Teachers’ Day: Safety and Better Welfare are two main concerns in the deep South
By Amad Ramansiriwong
Last Saturday January 16 marks Teachers’ Day - a single day within a year when teachers are overwhelmingly drowned in praises for their year-long hard work and dedication for the good of our young children.
Several activities were held nationwide, including in the violence-prone deep South, by both the government and the private sectors to celebrate the event and to demonstrate their appreciation towards teachers in general.
In Pattani, one of the three strife-torn provinces, Governor Thirathep Sriyaphan led officials and members of the public in a merit-making ceremony to pay homage to the victims who died in the past six years of violence.

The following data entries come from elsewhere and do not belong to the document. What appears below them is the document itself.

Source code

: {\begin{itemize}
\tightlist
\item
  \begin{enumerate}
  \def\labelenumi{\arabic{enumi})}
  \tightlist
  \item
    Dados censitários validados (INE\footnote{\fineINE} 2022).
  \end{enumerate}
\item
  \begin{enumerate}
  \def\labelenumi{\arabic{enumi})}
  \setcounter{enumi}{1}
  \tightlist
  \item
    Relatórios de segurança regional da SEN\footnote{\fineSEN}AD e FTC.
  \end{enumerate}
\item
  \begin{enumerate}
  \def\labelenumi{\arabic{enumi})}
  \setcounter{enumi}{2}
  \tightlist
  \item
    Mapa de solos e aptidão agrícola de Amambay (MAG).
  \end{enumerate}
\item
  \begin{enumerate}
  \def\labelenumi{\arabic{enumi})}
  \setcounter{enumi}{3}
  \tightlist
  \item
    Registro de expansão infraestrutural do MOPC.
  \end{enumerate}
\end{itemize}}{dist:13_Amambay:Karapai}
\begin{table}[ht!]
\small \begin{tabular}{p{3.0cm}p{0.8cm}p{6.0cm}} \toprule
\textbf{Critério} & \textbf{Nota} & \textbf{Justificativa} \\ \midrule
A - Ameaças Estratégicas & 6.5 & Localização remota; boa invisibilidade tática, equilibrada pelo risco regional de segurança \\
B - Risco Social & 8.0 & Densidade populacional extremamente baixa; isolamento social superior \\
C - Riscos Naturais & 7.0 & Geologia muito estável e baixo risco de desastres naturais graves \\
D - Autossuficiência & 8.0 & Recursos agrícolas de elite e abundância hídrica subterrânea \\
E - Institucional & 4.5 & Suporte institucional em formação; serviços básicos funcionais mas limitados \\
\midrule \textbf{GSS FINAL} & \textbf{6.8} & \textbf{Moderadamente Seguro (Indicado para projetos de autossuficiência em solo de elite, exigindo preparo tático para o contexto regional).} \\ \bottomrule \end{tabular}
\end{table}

Alms were offered to hundreds of monks from 266 Buddhist temples from the three provinces. Fellowships were presented to 1,000 selected teachers in appreciation of their sacrifices.

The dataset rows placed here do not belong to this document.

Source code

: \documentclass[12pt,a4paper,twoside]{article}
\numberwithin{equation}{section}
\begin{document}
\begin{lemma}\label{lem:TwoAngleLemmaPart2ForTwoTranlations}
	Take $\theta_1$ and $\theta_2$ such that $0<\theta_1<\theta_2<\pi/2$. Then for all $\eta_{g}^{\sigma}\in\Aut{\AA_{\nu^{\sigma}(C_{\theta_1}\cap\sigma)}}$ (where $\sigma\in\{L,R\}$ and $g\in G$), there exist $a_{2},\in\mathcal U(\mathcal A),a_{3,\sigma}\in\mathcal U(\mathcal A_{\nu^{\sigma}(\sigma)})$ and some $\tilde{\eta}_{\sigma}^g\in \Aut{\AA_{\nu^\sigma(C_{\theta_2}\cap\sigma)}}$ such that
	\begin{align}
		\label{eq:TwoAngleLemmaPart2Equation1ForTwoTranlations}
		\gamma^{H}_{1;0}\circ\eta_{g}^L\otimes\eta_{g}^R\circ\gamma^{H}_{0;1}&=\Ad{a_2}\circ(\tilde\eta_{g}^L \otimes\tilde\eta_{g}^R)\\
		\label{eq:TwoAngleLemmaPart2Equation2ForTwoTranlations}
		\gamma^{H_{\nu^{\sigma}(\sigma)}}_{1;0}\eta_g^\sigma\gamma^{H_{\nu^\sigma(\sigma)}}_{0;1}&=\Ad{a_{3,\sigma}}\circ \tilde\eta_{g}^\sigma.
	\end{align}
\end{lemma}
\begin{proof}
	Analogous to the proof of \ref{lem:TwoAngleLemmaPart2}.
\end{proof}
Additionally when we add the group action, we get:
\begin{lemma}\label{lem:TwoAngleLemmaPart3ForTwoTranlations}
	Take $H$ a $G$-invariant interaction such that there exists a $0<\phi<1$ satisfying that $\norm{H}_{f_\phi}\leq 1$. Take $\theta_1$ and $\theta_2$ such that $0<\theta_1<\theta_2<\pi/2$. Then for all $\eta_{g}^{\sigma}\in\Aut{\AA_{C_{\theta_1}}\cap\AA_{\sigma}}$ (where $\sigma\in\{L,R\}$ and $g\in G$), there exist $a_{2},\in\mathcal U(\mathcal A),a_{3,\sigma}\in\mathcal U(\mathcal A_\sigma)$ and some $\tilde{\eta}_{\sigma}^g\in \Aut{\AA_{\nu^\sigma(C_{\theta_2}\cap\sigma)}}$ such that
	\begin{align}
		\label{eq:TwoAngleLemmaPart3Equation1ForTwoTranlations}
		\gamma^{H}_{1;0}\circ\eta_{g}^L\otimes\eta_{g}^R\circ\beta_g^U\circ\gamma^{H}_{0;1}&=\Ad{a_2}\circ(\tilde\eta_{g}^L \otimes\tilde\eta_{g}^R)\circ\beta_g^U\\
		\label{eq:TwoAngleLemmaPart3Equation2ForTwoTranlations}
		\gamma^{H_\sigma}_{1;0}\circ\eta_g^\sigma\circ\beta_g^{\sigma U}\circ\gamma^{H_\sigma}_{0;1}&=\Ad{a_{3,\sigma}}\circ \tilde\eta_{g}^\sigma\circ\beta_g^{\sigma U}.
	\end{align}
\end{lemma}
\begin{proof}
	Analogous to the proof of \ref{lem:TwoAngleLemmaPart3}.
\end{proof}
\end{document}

Similar rituals were held in neighbouring Yala and Narathiwat provinces. In Narathiwat, Deputy Interior Minister Thavorn Senniam led officials to pay homage to death victims. Plaques and certificates were also presented to outstanding teachers.
Mr Prasit Thorsuan, director of Ban Khao Tanyong Friendship school in Narathiwat, said that the primary concern of most teachers in the region is safety in life and property. He said he didn’t want to see any teachers to be killed by the militants and urged the government not to cut back the “risk allowance” for the teachers for the risk they have to face in almost everday’s life.
In order to understand the high risk involved, one needs only to look at the death toll of teachers and educational officials for the past six years - a total of 114. Although the number of teachers killed or injured by militants has dropped last year compared to a year before, safety issue remains the primary concern. The most horrific case last year was the murder of an eight-month pregnant teacher, Mrs Atcharaporn Thepsorn, who was shot dead while traveling in a truck on her way home from school.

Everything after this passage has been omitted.